Oude rails inspireerde Harrie Klessens
Bladel. Van 1897 tot in de dertiger jaren was Bladel een van de halteplaatsen van de tramlijn, die de Kempen verbond met Antwerpen. Voor Bladelnaar Harrie Klessens is dat gegeven voldoende om de tram nooit meer te laten vergeten. Toen hij enkele stukken originele Bladelse treinrails in bezit kreeg wou hij er meer mee doen: hij ging aan het knutselen en maakte een plaquette van een tram. De rails vormt daarbij het raamwerk waar de tram in staat. Als het aan hem ligt komt de tram met de rails weer terug langs het oude tracé.
“Ik moest wat oud ijzer ophalen bij een Bladelse familie. Ik hoorde het net iets te laat want toen ik kwam hadden ze het een dag eerder met het oudijzer mee gegeven. Gelukkig bleken diezelfde mensen in hun tuin nog meer ijzer te hebben waar ze de oorsprong niet van kenden. Toen ik ging kijken zag ik een stuk tramrails dat gebruikt werd als afrasteringpaal. Zo kwam ik toch nog in het bezit van een stuk originele Bladelse rails.”
Harrie Klessens verzameld graag, vooral als het spul een culturele waarde heeft. In zijn schuurtje vind je oude weegwerktuigen maar ook oude foto’s. “Mijn interesse voor de tram begon bij een oom die aan de Bleijenhoek woonde. Ik wist dat hij bij zijn huis rails van het oude tramlijntje verwerkt had. Toen het huis gesloopt werd pakte ik er toch nog langs want mijn broer was me voor.”
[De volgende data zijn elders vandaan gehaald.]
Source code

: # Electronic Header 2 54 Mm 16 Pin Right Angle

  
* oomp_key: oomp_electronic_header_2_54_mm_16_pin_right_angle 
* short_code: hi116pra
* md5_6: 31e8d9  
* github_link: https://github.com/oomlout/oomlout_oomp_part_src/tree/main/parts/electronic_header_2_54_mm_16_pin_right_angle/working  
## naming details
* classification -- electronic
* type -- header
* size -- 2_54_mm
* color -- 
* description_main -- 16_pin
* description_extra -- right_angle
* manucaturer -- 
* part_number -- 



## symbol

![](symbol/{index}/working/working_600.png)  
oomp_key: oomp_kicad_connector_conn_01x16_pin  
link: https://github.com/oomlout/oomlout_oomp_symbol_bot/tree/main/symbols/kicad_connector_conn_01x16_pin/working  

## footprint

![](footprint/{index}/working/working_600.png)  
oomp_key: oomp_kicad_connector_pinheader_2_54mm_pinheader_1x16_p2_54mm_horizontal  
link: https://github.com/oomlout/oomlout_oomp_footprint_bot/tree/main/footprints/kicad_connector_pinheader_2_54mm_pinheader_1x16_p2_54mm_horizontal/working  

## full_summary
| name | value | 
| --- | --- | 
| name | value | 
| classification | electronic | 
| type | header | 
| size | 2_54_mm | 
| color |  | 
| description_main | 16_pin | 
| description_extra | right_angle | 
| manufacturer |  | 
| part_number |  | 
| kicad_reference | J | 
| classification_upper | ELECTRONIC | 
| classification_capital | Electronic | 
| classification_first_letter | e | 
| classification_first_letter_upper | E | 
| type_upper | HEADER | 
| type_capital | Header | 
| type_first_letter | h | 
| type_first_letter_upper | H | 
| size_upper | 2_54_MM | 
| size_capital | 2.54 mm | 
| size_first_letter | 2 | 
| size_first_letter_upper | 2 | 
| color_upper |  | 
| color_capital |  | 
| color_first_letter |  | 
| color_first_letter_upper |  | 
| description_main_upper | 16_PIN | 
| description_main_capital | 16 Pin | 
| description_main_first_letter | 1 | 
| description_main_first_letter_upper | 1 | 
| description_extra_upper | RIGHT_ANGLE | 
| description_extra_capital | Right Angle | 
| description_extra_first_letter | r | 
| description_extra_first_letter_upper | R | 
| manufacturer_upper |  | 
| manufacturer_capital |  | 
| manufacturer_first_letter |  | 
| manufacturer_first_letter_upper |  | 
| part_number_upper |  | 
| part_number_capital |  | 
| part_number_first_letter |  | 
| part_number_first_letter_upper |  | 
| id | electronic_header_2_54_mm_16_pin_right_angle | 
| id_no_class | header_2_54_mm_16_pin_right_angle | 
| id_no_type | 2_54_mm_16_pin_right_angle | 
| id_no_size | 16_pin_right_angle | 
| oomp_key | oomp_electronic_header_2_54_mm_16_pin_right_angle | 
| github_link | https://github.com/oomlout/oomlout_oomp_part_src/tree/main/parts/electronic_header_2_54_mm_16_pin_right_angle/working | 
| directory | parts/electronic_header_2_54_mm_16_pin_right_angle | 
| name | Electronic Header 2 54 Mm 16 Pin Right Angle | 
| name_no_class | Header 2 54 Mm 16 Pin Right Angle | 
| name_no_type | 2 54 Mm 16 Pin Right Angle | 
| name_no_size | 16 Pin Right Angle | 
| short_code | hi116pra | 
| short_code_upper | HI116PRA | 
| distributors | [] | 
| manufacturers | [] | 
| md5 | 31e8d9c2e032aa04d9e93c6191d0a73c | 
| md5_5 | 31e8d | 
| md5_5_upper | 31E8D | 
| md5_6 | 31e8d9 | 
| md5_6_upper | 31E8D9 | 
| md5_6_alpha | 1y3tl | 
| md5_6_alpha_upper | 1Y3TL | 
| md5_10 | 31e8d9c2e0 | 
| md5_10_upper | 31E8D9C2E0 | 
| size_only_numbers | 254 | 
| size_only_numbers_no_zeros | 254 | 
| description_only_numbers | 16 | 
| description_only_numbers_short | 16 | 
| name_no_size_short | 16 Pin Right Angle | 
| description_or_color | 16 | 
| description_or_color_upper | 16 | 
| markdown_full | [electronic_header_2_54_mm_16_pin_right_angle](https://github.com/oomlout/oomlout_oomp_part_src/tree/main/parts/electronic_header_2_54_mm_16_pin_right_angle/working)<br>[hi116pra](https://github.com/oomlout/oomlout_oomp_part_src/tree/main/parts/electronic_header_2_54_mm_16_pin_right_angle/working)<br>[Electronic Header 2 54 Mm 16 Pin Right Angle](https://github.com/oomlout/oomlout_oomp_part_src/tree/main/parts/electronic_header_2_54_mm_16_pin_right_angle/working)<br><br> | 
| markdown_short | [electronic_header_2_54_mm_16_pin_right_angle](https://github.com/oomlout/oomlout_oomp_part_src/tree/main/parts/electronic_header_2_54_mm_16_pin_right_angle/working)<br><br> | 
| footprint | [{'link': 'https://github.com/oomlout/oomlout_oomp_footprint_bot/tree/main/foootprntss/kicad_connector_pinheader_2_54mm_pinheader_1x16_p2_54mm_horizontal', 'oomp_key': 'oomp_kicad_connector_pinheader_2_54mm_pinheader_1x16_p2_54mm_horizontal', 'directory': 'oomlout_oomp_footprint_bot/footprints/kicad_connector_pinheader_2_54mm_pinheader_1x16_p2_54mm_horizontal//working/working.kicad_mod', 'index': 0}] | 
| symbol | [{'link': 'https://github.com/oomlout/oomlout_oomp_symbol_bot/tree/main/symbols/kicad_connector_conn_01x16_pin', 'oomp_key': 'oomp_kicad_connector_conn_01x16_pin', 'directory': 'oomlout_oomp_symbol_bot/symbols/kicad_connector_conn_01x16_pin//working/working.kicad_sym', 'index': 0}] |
Toen hij onlangs toch nog rails op de kop tikte wilde hij er meer mee doen. Een foto en een krantenartikel uit 1897 over de opening van de lijn door de Kempen zetten hem verder op het spoor.
“De tram kwam vroeger bij de Sniederslaan Bladel binnen en reed er via de Bleijenhoek weer uit. Aan die Bleijenhoek staat ook het heemkundegebouw: eigenlijk zou het daar niet misstaan,” zegt Harrie.
Hij blijkt daar ook al een lijntje uitgezet te hebben en heeft het voornemen om de heemkunde vereniging te verrassen met het kunstwerk. “Ze bestaan binnenkort 15 jaar, zou toch een aardige geste zijn,” zegt hij.
Het één meter hoge kunstwerk laat de lijnen van een locomotief zien die voorbij rijdt. De oude krant uit 1897 heeft hij zodanig bewerkt dat deze als informatiepaneel aan de tram vast zit. Een verkeersbord met daarop een oude tram versterkt de sfeer van weleer: een fluit, piepende wielen die zich in beweging zetten en het sissen van de witte stoom die uit de locomotief omhoog komt.
De Meiersche Courant van zaterdag 3 juli 1897 noemde de opening van het baanvak Eersel-Reusel een grote ‘bronader van welvaart en genot’. Het hart van Bladel werd omschreven als ‘een lusttuin met zijn belommerd marktpleintje’.
Al deze lovende woorden konden niet verhinderen dat de tram een kleine veertig jaar later weer uit het straatbeeld van De Kempen verdween. Bus en later automobiel verdrongen het vervoer per spoor maar de bodem voor de Kempische ontwikkeling was wel gelegd.